Lange’s lyrical flow is often akin to a novella, like the melodic monologuing of “Imagining What To Do.” “Cause it’s cold/ And hard to remember what the sun feels like/ It’s OK to cry/ When it feels like it won’t ever come back,” his comforting voice drifts amid chiming piano and simple acoustic guitar chords. This track cross-pollinates tropical bliss and forlorn beauty through string and steel drums. These soundscapes approach cinematic depth on tracks like “Fantasma Vaga,” but the celestial synthetic tapestries remain subdued enough for quiet vocal emoting.
Two interludes and an outro help expand the horizons of This Is How You Smile. “Echo for Camperdown Curio,” “November 7” and “My Name Is For My Friends” carve out the album’s headspace using field recordings and atmospheric effects. Drizzling notes, processed vocal samples and composite sound collages open the door to Lange’s inner world. Their spacious bliss maintains compositional integrity, whether it’s alien keyboard manipulations or the lone cello that lands the album in spacious bliss.
As is customary for Helado Negro, this album contains compelling Latin chops. “Pais Nublado” features a flamenco-esque guitar, which fades into oceanic keyboards. Hushed snare drum and dynamic cymbal drive the track through lush backing by a female vocalist. The foundation of continuous acoustic strumming found in “Sabana de Luz” jumps cultural boundaries ordained by including steel drum and romantic vocal melodies.
Lange’s propensity for hypnotic groove is spotlighted on “Running” and “Seen My Aura.” The former begins with echoing flute before dropping into a fat downtempo R&B backbeat. A warm bass line and regal piano chords give this song a dreamlike atmosphere, in contrast to the suave hip-hop beat of the latter cut. Drawn-out guitar strains fill the space left by the stark rhythms, embellishing Lange’s silky vocal melodies. Helado Negro’s vibe remains as harmonious as it is groovy, stunning in its humble orchestration.
“Todo Lo Que Me Falta” steals the show as the most beautiful composition on the record. A cadence of staccato organ notes leads to a beautiful, multi-movement musical tapestry. Numerous textures make their way through a composite beat, breaking down language barriers as Lange delivers fervent melodies in his native tongue. More than simply a collection of demure indie pop tunes, This Is How You Smile encompasses a vast sonic palette in pursuit of unbridled expression.
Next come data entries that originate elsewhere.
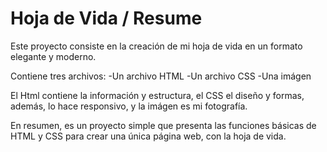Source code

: # Hoja de Vida / Resume

Este proyecto consiste en la creación de mi hoja de vida en un formato elegante y moderno.

Contiene tres archivos:
-Un archivo HTML
-Un archivo CSS
-Una imágen

El Html contiene la información y estructura, el CSS el diseño y formas, además, lo hace responsivo, y la imágen es mi fotografía.

En resumen, es un proyecto simple que presenta las funciones básicas de HTML y CSS para crear una única página web, con la hoja de vida.
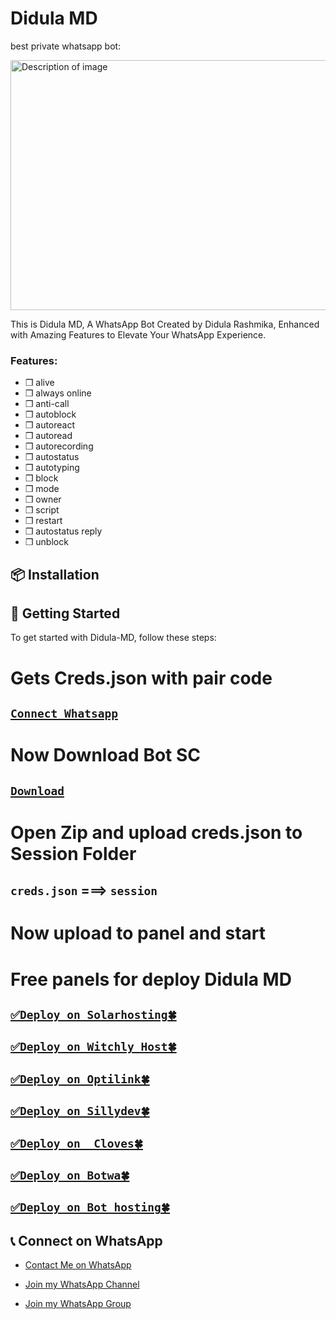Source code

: 
 <meta charset="UTF-8">
    <meta name="viewport" content="width=device-width, initial-scale=1.0">
    
<body>
    <h1>Didula MD</h1>
    <p>best private whatsapp bot:</p>
    <img src="https://i.ibb.co/m9K1Xqt/Picsart-24-11-08-11-05-17-493.jpg" alt="Description of image" width="600" height="400">


This is Didula MD, A WhatsApp Bot Created by Didula Rashmika, Enhanced with Amazing Features to Elevate Your WhatsApp Experience.

### Features:
- ❒ alive
- ❒ always online
- ❒ anti-call
- ❒ autoblock
- ❒ autoreact
- ❒ autoread
- ❒ autorecording
- ❒ autostatus
- ❒ autotyping
- ❒ block
- ❒ mode
- ❒ owner
- ❒ script 
- ❒ restart
- ❒ autostatus reply
- ❒ unblock

## 📦 Installation
## 🚀 Getting Started

To get started with Didula-MD, follow these steps:

# Gets Creds.json with pair code

## [`Connect Whatsapp`](https://pair-site-team-inc-pair.onrender.com/pair)

# Now Download Bot SC

## [`Download`](https://codeload.github.com/itsme-didularashmika/Didula-MD/legacy.zip/refs/heads/main)

# Open Zip and upload creds.json to Session Folder

## `creds.json` ===>  `session`

# Now upload to panel and start



  # Free panels for deploy Didula MD

## [`✅Deploy on Solarhosting🍀`](https://account.solarhosting.cc/)

## [`✅Deploy on Witchly Host🍀`](https://dash.witchly.host/)

## [`✅Deploy on Optilink🍀`](https://optiklink.com/)

## [`✅Deploy on Sillydev🍀`](https://panel.sillydev.co.uk)

## [`✅Deploy on  Cloves🍀`](https://cloves.mypi.co/)

## [`✅Deploy on Botwa🍀`](https://client.botwa.net/login)

## [`✅Deploy on Bot hosting🍀`](https://bot-hosting.net/)

## 📞 Connect on WhatsApp

- [Contact Me on WhatsApp](https://wa.me/+94771820962)

- [Join my WhatsApp Channel](https://whatsapp.com/channel/0029VaqqF4GDTkJwKruLSK2f)

- [Join my WhatsApp Group](https://chat.whatsapp.com/BLawMmFSUj09XnQbu3piDO)


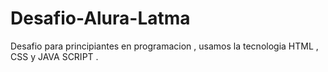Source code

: # Desafio-Alura-Latma
Desafio para principiantes en programacion , usamos la tecnologia HTML , CSS  y JAVA SCRIPT .
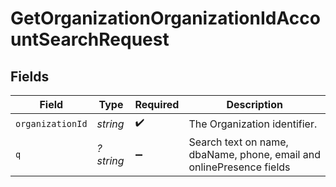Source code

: # GetOrganizationOrganizationIdAccountSearchRequest


## Fields

| Field                                                                | Type                                                                 | Required                                                             | Description                                                          |
| -------------------------------------------------------------------- | -------------------------------------------------------------------- | -------------------------------------------------------------------- | -------------------------------------------------------------------- |
| `organizationId`                                                     | *string*                                                             | :heavy_check_mark:                                                   | The Organization identifier.                                         |
| `q`                                                                  | *?string*                                                            | :heavy_minus_sign:                                                   | Search text on name, dbaName, phone, email and onlinePresence fields |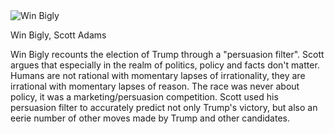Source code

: <img src="../../public/images/book_covers/winbigly.jpeg" id="cover" alt="Win Bigly"/>
<p id="title">Win Bigly, Scott Adams</p>

Win Bigly recounts the election of Trump through a "persuasion filter".
Scott argues that especially in the realm of politics, policy and facts don't matter.
Humans are not rational with momentary lapses of irrationality, they are irrational with momentary lapses of reason.
The race was never about policy, it was a marketing/persuasion competition.
Scott used his persuasion filter to accurately predict not only Trump's victory, but also an eerie number of other moves made by Trump and other candidates.
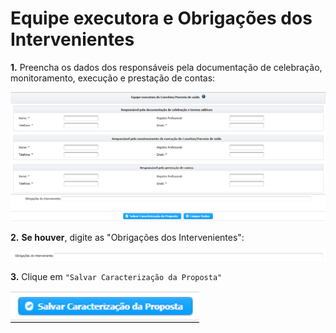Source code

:# Equipe executora e Obrigações dos Intervenientes

**1.** Preencha os dados dos responsáveis pela documentação de celebração, monitoramento, execução e prestação de contas:

![](<../../../../.gitbook/assets/image (30) (1).png>)

**2.** **Se houver**, digite as "Obrigações dos Intervenientes":

![](<../../../../.gitbook/assets/image (18).png>)

**3.** Clique em `"Salvar Caracterização da Proposta"`

![](<../../../../.gitbook/assets/image (43).png>)
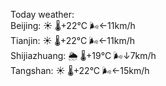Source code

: Today weather:  
Beijing: ☀️ 🌡️+22°C 🌬️←11km/h  
Tianjin: ☀️ 🌡️+22°C 🌬️←11km/h  
Shijiazhuang: 🌦 🌡️+19°C 🌬️↓7km/h  
Tangshan: ☀️ 🌡️+22°C 🌬️←15km/h  
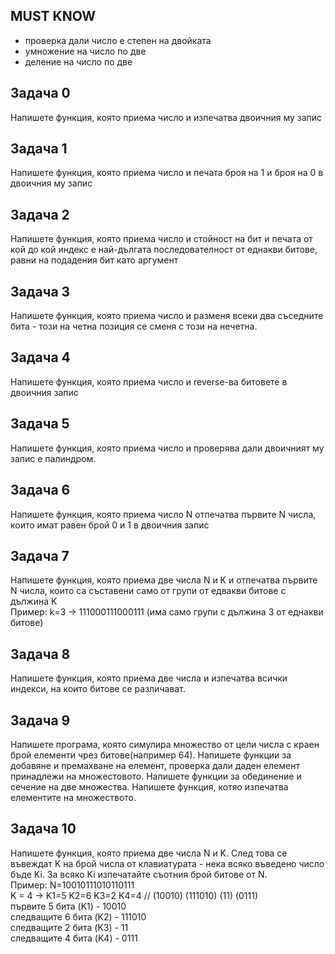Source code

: 
## MUST KNOW
- проверка дали число е степен на двойката
- умножение на число по две
- деление на число по две

## Задачa 0

Напишете функция, която приема число и изпечатва двоичния му запис

## Задачa 1

Напишете функция, която приема число и печата броя на 1 и броя на 0 в двоичния му запис <br>


## Задачa 2

Напишете функция, която приема число и стойност на бит и печата от кой до кой индекс е най-дългата последователност от еднакви битове, равни на подадения бит като аргумент

## Задачa 3
Напишете функция, която приема число и разменя всеки два съседните бита - този на четна позиция се сменя с този на нечетна. 

## Задачa 4
Напишете функция, която приема число и reverse-ва битовете в двоичния запис

## Задачa 5
Напишете функция, която приема число и проверява дали двоичният му запис е палиндром.

## Задачa 6
Напишете функция, която приема число N отпечатва първите N числа, които имат равен брой 0 и 1 в двоичния запис

## Задачa 7
Напишете функция, която приема две числа N и K и отпечатва първите N числа, които са съставени само от групи от едвакви битове с дължина K<br>
Пример: k=3 -> 111000111000111 (има само групи с дължина 3 от еднакви битове)

## Задачa 8
Напишете функция, която приема две числа и изпечатва всички индекси, на които битове се различават.

## Задачa 9
Напишете програма, която симулира множество от цели числа с краен брой елементи чрез битове(например 64). Напишете функции за добавяне и премахване на елемент, проверка дали даден елемент принадлежи на множестовото. Напишете функции за обединение и сечение на две множества. Напишете функция, котяо изпечатва елементите на множеството.

## Задачa 10
Напишете функция, която приема две числа N и K. След това се въвеждат K на брой числа от клавиатурата - нека всяко въведено число бъде Ki. За всяко Ki изпечатайте съотния брой битове от N. <br>
Пример: N=10010111010110111<br>
K = 4 -> K1=5 K2=6 K3=2 K4=4 // (10010) (111010) (11) (0111)<br>
първите 5 бита (K1) - 10010 <br>
следващите 6 бита (K2) - 111010<br>
следващите 2 бита (K3) - 11<br>
следващите 4 бита (K4) - 0111<br>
Reverbed electric guitar and pillowy keys gradually inflate to heartbreaking proportions on “Two Lucky,” the last full track. The gliding dreamscape provides the perfect pacification for Lange’s ode to the loss of innocence: “Just kids with love/ We lasted so long/ We knew nothing ‘bout this shit.” And yet, Lange manages to feed these tragic reality checks through the album’s filter of hope and calm. This Is How You Smile succeeds in blaming life’s unfathomable hardships with transcendent musicality.